Despite some last minute support from tenant advocates, embattled North Side landlord Ronald Folger could not persuade the Minneapolis City Council to let him keep his rental licenses, Randy Furst reports. After the council committee's unanimous decision to move ahead with the revocations from 16 of Folger's properties, council member Don Samuels made no apologies for the city's crackdown on negligent landlords. Randy broke the news of Folger's problems in a Whistleblower story. The committee meeting Monday saw the reappearance of the Minneapolis Property Rights Action Committee, a group of militant low-rent landlords who sued the city over its policies and once shouted down a City Council meeting in 1998.

SWAT officers started using flash-bang grenades in the early 1980s, and now they're standard equipment for police nationwide. But the devices have also caused fires, injuries and even deaths, Corey Mitchell reports. Flash-bang devices have come under renewed scrutiny after the $1 million settlement approved for Rickia Russell, who was burned in a botched Minneapolis police drug raid in February 2010.

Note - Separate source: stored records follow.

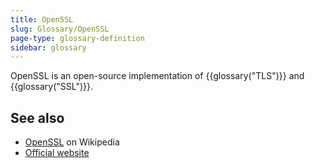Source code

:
 ```yaml
---
title: OpenSSL
slug: Glossary/OpenSSL
page-type: glossary-definition
sidebar: glossary
---
```


OpenSSL is an open-source implementation of {{glossary("TLS")}} and {{glossary("SSL")}}.

## See also

- [OpenSSL](https://en.wikipedia.org/wiki/OpenSSL) on Wikipedia
- [Official website](https://www.openssl.org/)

After the Metrodome's fabric roof collapsed under the weight of December snow (what happened to that stuff?) the Minnesota Vikings quickly shifted their venue to the TCF Bank stadium. The U gave the Vikings a discount on their short stay, but the two are still settling the bill, Mike Kaszuba reports. The bills are paid at the Guthrie Theater, and despite attendance slipping somewhat, the big blue palace on the river ended the year in the black, Rohan Preston reports.

The last Minnesota-made Ford Ranger will soon roll off the assembly line across the river, but the original Ford plant - in Minneapolis's Warehouse District - has a new life in the service economy, Janet Moore reports. Hundreds of members of the creative class will do their work where blue-collar workers used to assemble Model Ts.